Take the lines below beginning at the line that has "đề kỹ thuật." and stopping after the line that has "đẩy tăng trưởng.", and print them exactly as they are, with no other lines.
------ Provided information
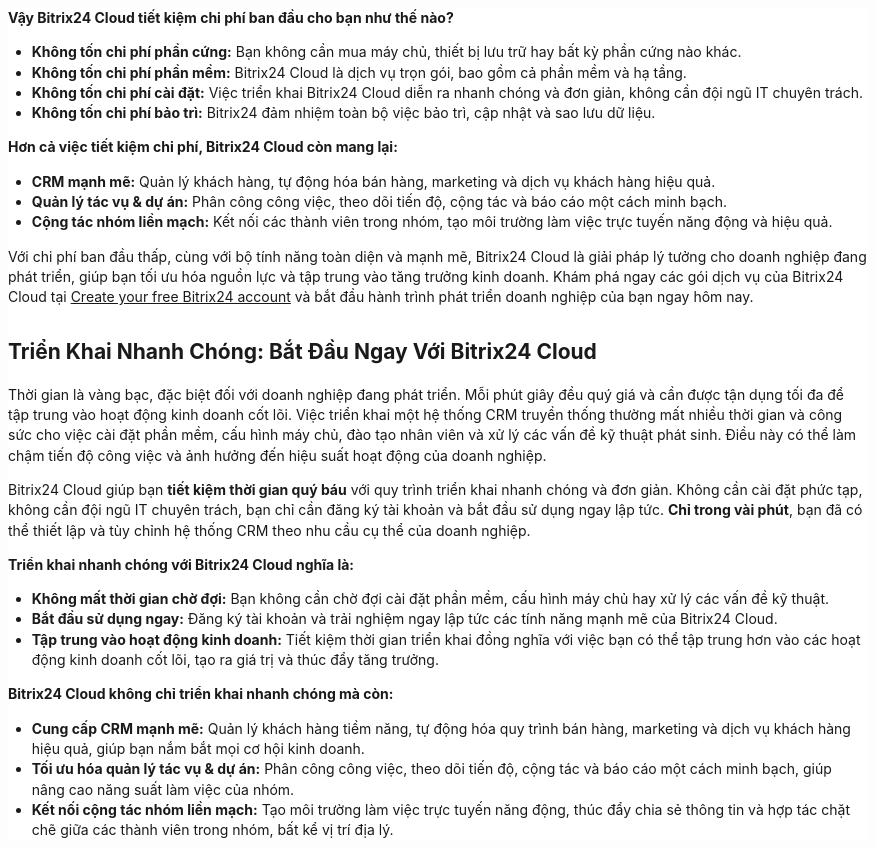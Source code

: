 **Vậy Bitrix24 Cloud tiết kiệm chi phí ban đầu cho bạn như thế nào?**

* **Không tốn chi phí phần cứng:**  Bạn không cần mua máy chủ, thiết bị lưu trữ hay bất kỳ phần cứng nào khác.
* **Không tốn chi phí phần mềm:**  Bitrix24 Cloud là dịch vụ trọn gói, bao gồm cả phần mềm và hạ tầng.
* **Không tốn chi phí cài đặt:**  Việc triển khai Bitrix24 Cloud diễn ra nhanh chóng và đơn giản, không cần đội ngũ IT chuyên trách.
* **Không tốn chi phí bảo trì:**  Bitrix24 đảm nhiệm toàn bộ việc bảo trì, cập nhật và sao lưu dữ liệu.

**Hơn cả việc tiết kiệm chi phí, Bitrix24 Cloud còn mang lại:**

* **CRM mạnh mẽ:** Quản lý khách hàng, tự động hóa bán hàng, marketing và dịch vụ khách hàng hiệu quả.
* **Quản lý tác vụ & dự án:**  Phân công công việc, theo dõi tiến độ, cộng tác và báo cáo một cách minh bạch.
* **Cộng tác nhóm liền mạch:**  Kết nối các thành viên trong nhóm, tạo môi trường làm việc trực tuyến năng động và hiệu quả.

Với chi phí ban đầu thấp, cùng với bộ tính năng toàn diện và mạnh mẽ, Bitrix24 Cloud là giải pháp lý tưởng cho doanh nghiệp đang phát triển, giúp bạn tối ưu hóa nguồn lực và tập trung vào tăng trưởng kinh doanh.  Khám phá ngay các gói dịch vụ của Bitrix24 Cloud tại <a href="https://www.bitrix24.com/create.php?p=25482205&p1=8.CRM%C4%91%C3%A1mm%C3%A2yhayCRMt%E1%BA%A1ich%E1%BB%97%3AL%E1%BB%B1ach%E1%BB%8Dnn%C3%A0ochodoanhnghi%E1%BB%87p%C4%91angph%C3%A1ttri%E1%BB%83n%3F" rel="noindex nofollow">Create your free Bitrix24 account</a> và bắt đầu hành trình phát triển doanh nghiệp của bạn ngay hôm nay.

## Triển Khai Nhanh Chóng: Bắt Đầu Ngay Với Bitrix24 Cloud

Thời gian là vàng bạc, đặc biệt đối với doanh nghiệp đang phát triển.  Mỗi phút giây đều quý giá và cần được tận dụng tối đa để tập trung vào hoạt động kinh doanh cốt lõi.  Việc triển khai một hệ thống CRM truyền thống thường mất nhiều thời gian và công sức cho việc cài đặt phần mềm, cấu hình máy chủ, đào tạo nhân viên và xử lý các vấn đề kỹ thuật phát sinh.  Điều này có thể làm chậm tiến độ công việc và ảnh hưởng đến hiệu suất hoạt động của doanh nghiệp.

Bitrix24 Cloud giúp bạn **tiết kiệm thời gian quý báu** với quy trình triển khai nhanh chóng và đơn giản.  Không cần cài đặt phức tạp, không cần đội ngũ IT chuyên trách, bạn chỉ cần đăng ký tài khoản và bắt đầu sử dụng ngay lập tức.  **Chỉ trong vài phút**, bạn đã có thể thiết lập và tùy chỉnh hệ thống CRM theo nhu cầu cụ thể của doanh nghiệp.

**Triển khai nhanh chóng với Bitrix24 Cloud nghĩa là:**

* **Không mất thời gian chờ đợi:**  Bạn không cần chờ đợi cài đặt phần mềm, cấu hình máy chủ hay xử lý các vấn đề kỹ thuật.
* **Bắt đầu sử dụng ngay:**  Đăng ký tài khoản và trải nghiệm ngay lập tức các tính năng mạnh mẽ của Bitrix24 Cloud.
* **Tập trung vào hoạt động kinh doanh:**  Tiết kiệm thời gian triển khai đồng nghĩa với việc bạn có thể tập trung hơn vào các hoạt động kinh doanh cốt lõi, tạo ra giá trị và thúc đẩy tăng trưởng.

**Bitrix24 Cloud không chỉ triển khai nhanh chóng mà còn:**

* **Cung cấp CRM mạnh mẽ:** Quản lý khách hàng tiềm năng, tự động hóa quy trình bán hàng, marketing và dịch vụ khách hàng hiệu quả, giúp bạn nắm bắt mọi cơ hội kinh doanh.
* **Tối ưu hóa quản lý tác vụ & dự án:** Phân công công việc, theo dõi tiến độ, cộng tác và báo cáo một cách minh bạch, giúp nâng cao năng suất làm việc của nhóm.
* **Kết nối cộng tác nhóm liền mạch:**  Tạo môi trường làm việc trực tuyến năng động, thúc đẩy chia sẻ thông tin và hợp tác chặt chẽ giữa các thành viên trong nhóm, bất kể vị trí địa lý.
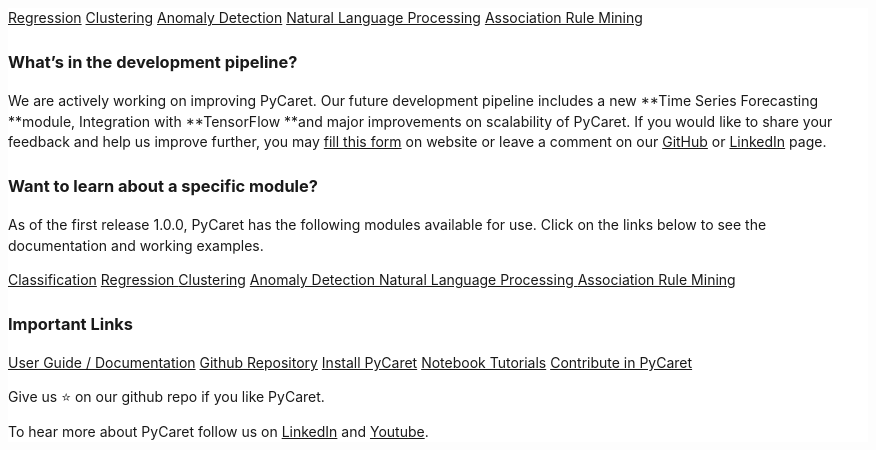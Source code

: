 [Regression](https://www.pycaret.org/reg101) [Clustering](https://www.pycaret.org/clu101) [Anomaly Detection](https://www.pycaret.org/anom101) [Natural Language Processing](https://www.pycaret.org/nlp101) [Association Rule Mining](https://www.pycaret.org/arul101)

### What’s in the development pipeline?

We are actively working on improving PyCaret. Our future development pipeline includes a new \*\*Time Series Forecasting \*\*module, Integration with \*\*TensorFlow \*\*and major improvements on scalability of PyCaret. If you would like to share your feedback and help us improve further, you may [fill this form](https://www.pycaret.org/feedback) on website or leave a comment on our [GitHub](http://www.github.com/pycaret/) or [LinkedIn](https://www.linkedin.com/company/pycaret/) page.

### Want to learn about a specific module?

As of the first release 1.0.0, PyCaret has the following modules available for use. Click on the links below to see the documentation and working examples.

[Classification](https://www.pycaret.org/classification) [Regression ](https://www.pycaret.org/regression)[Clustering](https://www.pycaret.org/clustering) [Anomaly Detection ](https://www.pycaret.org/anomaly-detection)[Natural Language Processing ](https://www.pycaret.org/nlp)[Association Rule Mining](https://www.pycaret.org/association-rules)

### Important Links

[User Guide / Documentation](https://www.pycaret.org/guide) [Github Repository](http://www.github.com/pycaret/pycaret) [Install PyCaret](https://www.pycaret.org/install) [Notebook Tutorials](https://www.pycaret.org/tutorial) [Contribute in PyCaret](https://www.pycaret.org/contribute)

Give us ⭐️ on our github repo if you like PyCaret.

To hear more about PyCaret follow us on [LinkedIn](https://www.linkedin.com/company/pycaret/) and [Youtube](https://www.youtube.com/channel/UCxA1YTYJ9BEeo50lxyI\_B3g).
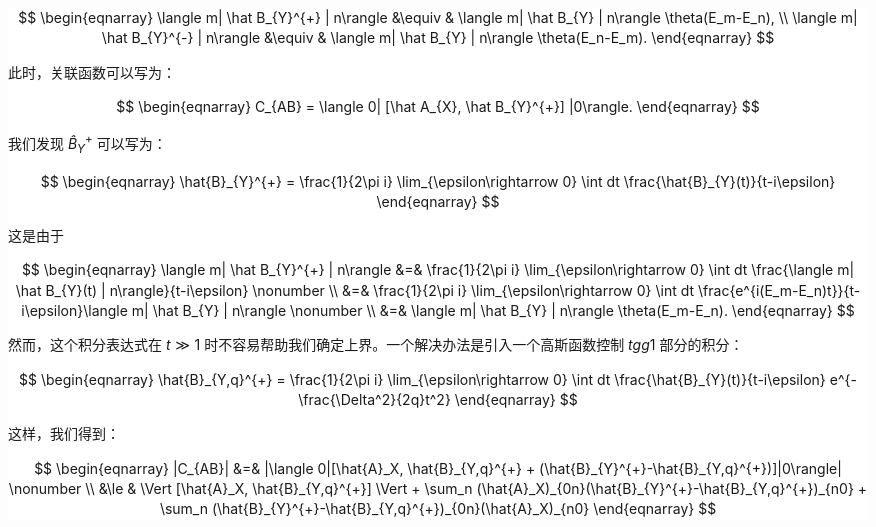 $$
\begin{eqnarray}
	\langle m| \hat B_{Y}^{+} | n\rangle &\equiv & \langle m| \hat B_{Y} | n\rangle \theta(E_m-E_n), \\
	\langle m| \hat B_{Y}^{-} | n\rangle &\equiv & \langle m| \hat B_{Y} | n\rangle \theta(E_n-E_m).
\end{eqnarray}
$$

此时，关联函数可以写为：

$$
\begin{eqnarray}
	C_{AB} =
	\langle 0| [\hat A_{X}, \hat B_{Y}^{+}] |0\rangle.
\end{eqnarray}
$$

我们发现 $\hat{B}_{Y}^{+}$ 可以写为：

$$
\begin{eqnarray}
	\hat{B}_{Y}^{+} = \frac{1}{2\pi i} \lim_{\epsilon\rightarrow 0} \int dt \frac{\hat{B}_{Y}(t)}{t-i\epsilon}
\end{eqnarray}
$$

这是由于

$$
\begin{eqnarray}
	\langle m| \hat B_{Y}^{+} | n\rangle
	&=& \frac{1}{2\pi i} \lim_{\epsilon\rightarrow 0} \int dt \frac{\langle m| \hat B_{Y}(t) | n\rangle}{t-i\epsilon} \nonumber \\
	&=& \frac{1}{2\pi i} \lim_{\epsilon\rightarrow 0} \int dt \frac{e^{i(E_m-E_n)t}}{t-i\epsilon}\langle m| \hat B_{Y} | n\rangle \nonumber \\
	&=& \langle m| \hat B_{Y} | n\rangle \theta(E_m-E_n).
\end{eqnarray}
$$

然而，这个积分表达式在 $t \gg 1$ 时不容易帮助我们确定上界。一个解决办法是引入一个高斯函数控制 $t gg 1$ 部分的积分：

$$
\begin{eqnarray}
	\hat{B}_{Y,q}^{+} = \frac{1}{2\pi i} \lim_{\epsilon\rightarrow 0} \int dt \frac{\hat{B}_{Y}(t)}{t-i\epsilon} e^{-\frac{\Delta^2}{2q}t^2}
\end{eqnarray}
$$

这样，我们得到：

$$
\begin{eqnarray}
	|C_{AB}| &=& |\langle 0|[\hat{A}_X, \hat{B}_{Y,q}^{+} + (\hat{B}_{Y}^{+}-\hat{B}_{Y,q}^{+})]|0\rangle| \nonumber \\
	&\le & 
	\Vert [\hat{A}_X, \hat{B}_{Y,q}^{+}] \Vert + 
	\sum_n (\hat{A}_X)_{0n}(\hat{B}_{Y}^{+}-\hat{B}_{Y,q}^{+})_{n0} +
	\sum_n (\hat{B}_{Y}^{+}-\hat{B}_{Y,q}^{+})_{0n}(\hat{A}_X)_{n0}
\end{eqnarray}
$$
------------
Result —
* **Không mất thời gian chờ đợi:**  Bạn không cần chờ đợi cài đặt phần mềm, cấu hình máy chủ hay xử lý các vấn đề kỹ thuật.
* **Bắt đầu sử dụng ngay:**  Đăng ký tài khoản và trải nghiệm ngay lập tức các tính năng mạnh mẽ của Bitrix24 Cloud.
* **Tập trung vào hoạt động kinh doanh:**  Tiết kiệm thời gian triển khai đồng nghĩa với việc bạn có thể tập trung hơn vào các hoạt động kinh doanh cốt lõi, tạo ra giá trị và thúc đẩy tăng trưởng.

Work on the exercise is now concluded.